The government also played heavily in news from other fronts. On the Southern Plains the EPA is hard on a case involving a large pork producer. In California farmers are reacting to recent EPA mandates on gasoline. On the East Coast a court ruling is leading to a merger of giant meat processors that has been on and off. And from the Supreme Court, issued in the shadow of the Microsoft ruling, a victory for opponents of commodity checkoffs used for promotion.
A Supreme Court decision this week said mandatory product advertising, paid from the mushroom commodity check-off program, violates the First Amendment right of free speech.
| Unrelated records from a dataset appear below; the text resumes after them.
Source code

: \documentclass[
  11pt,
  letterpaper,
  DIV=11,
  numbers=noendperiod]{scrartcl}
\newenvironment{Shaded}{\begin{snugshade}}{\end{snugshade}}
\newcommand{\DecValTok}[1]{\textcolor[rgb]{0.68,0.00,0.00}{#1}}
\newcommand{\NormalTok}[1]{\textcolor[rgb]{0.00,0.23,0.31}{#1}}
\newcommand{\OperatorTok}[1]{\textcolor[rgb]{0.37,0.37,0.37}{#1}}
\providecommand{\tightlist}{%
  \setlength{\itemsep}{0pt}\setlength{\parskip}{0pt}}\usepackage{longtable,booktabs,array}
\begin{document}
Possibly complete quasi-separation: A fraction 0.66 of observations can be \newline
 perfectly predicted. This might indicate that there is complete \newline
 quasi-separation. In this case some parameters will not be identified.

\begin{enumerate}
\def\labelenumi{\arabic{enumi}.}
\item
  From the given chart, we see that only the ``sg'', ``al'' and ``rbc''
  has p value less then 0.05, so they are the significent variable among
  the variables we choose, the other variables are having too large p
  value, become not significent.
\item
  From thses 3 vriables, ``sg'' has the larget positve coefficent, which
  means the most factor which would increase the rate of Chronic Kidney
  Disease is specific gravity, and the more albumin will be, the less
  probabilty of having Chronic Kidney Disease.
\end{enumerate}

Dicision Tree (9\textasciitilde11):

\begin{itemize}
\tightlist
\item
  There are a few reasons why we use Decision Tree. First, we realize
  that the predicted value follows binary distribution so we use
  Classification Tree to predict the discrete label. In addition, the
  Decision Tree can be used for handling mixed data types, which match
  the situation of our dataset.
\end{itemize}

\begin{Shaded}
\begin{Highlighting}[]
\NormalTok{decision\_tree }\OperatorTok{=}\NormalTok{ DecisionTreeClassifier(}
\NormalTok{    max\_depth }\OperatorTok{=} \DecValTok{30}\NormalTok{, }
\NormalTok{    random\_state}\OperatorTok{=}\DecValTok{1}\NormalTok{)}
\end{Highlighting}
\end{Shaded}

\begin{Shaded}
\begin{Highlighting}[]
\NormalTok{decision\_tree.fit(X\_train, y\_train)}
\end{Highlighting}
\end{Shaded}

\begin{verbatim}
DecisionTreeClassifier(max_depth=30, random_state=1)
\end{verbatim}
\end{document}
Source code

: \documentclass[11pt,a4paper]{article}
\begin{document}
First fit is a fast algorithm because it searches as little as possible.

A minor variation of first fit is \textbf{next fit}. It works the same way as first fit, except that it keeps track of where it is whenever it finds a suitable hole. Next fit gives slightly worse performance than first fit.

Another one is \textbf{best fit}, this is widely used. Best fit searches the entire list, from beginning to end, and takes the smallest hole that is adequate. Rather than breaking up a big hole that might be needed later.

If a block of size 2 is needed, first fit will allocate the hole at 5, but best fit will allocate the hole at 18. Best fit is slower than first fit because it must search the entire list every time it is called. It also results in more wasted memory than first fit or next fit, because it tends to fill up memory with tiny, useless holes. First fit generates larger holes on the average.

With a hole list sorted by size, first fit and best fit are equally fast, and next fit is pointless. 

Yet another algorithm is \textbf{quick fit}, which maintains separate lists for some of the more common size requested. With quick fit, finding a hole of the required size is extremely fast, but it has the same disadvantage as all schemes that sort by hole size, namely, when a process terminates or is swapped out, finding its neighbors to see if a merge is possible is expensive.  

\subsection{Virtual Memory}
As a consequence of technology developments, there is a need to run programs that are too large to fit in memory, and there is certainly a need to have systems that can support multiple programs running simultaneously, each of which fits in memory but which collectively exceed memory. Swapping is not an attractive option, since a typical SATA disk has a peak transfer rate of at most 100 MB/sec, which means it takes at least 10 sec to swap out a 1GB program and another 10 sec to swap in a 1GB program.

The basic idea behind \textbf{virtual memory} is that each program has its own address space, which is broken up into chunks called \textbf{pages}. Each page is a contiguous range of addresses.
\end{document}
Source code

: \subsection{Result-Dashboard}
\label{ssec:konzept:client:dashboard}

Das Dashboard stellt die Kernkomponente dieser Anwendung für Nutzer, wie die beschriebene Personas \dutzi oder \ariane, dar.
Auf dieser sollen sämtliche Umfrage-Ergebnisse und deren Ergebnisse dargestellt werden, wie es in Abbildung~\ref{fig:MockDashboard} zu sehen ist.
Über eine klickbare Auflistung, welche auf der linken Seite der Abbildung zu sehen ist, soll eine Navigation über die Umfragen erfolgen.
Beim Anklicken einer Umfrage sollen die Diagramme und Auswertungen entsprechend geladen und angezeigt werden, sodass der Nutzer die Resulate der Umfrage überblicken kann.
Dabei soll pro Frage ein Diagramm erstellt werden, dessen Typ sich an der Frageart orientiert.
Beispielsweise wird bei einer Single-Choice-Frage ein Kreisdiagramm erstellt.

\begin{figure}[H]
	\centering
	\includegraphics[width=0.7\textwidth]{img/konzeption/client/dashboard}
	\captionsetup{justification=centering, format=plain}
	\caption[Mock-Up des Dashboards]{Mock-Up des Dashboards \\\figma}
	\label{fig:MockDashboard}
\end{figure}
The court said the compulsory fees amounted to unconstitutional forced speech. In it's case before the court, mushroom producer, United Foods Incorporated, said the mandatory promotional campaign forced the company to pay for ads that benefited its competitors.
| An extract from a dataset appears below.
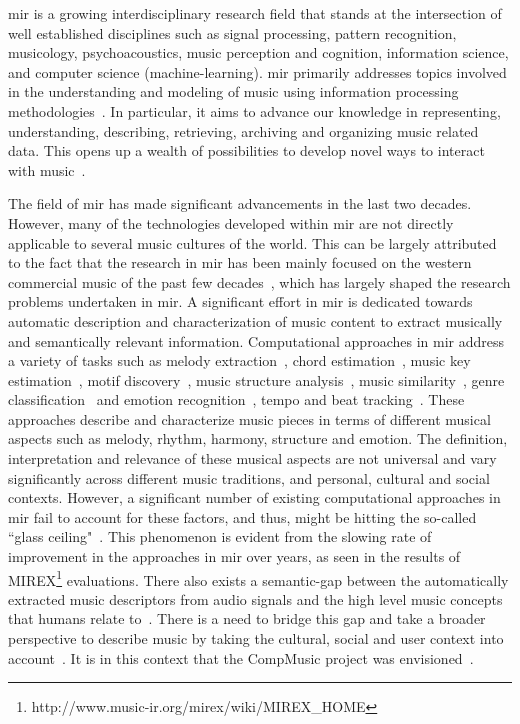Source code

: \Gls{mir} is a growing interdisciplinary research field that stands at the intersection of well established disciplines such as signal processing, pattern recognition, musicology, psychoacoustics, music perception and cognition, information science, and computer science (machine-learning). \Gls{mir} primarily addresses topics involved in the understanding and modeling of music using information processing methodologies~\citep{roadmap_mir}. In particular, it aims to advance our knowledge in representing, understanding, describing, retrieving, archiving and organizing music related data. This opens up a wealth of possibilities to develop novel ways to interact with music~\citep{casey2008content,orio2006music,burgoyne2016music}. 


The field of \gls{mir} has made significant advancements in the last two decades. However, many of the technologies developed within \gls{mir} are not directly applicable to several music cultures of the world. This can be largely attributed to the fact that the research in \gls{mir} has been mainly focused on the western commercial music of the past few decades~\citep{XavierSerra2011}, which has largely shaped the research problems undertaken in \gls{mir}. A significant effort in \gls{mir} is dedicated towards automatic description and characterization of music content to extract musically and semantically relevant information. Computational approaches in \gls{mir} address a variety of tasks such as melody extraction~\citep{salamon:phd:13}, chord estimation~\citep{mcvicar2014automatic}, music key estimation~\citep{peeters2006chroma}, motif discovery~\citep{collins2011improved,Conklin2010}, music structure analysis~\citep{paulus2010state,serra2012unsupervised}, music similarity~\citep{joan_thesis}, genre classification~\cite{aucouturier2003representing} and emotion recognition~\citep{kim2010music}, tempo and beat tracking~\citep{gouyon2005review,scheirer1998tempo}. These approaches describe and characterize music pieces in terms of different musical aspects such as melody, rhythm, harmony, structure and emotion. The definition, interpretation and relevance of these musical aspects are not universal and vary significantly across different music traditions,  and personal, cultural and social contexts. However, a significant number of existing computational approaches in \gls{mir} fail to account for these factors, and thus, might be hitting the so-called ``glass ceiling"~\citep{pachet2004improving,casey2008content}. This phenomenon is evident from the slowing rate of improvement in the approaches in \gls{mir} over years, as seen in the results of MIREX\footnote{http://www.music-ir.org/mirex/wiki/MIREX\_HOME} evaluations. There also exists a semantic-gap between the automatically extracted music descriptors from audio signals and the high level music concepts that humans relate to~\citep{celma2006foafing,casey2008content}. There is a need to bridge this gap and take a broader perspective to describe music by taking the cultural, social and user context into account~\citep{roadmap_mir}. It is in this context that the CompMusic project was envisioned~\citep{XavierSerra2011}.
In a different court case --Tyson foods was forced by a Delaware judge to complete a merger it tried to back out of in March. So this week, Tyson agreed to acquire IBP for $2.7 (B) billion dollars in cash and stock. The price is 16% less than the previous bid.
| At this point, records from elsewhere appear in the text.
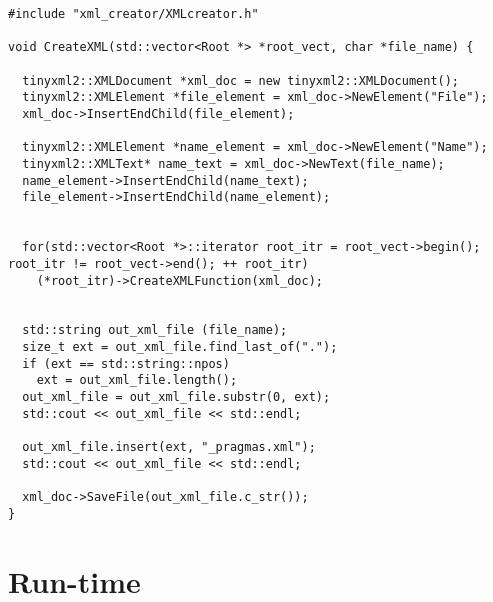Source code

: \documentclass[a4paper,11pt,twoside]{book}
\begin{document}
\begin{lstlisting}[language=CCC, caption=xml\_creator/xml\_creator.cpp]
#include "xml_creator/XMLcreator.h"

void CreateXML(std::vector<Root *> *root_vect, char *file_name) {
  
  tinyxml2::XMLDocument *xml_doc = new tinyxml2::XMLDocument();
  tinyxml2::XMLElement *file_element = xml_doc->NewElement("File");
  xml_doc->InsertEndChild(file_element);

  tinyxml2::XMLElement *name_element = xml_doc->NewElement("Name");
  tinyxml2::XMLText* name_text = xml_doc->NewText(file_name);
  name_element->InsertEndChild(name_text);
  file_element->InsertEndChild(name_element);


  for(std::vector<Root *>::iterator root_itr = root_vect->begin(); root_itr != root_vect->end(); ++ root_itr)     
    (*root_itr)->CreateXMLFunction(xml_doc);
  

  std::string out_xml_file (file_name);
  size_t ext = out_xml_file.find_last_of(".");
  if (ext == std::string::npos)
    ext = out_xml_file.length();
  out_xml_file = out_xml_file.substr(0, ext);
  std::cout << out_xml_file << std::endl;
  
  out_xml_file.insert(ext, "_pragmas.xml");
  std::cout << out_xml_file << std::endl;

  xml_doc->SaveFile(out_xml_file.c_str());
}
\end{lstlisting}


\section{Run-time}
\end{document}
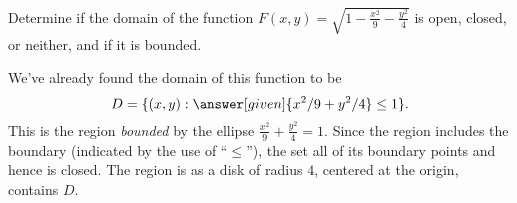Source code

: \documentclass{ximera}
\begin{document}


\begin{example}
  Determine if the domain of the function
  $F(x,y)=\sqrt{1-\frac{x^2}9-\frac{y^2}4}$ is open, closed, or
  neither, and if it is bounded.
  \begin{explanation}
    We've already found the domain of this function to be
    \[
    D = \{(x,y): \answer[given]{x^2/9+y^2/4}\leq 1\}.
    \]
    This is the region \textit{bounded} by the ellipse
    $\frac{x^2}9+\frac{y^2}4=1$. Since the region includes the
    boundary (indicated by the use of ``$\leq$''), the set
    all of its boundary points and hence is closed. The region is
     as a disk
    of radius $4$, centered at the origin, contains $D$.
  \end{explanation}
\end{example}
\end{document}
The combined company will have 28% of the beef market, 25% of the chicken market, and 18% of the pork market.
A new market is just what some California farmers hope to gain with a Bush Administration order to use environmentally safe gasoline additives to reduce air pollution. Rice farmers want a piece of the Midwest corn farmers ethanol market. A handful of rice farmers plan to build an ethanol plant that would use straw stalks, left over after the rice harvest.
A byproduct of a different sort isn't receiving such positive attention. Oklahoma's largest hog producer -- Seaboard Farms -- is under a federal order to repair leaks in its manure lagoons. The lagoons are suspected of contaminating wells in two counties. The company has 24 hours to tell the EPA its intentions on compliance of the latest order.
Giant pork processor Smithfield Foods has announced it will dedicate more funds to marketing its own products. Smithfield currently sells about 65 percent of its products directly to restaurants, grocery stores and sports stadia. The new strategy, say company officials, is to spend more money and develop Smithfield into a dominant consumer brand.
The decision is independent of the Supreme Court's ruling on mandatory checkoffs. But it's worth noting Smithfield, which markets millions of hogs a year, is one of the largest sources of revenue for the pork checkoff that finances the highly visible "other white meat" campaign.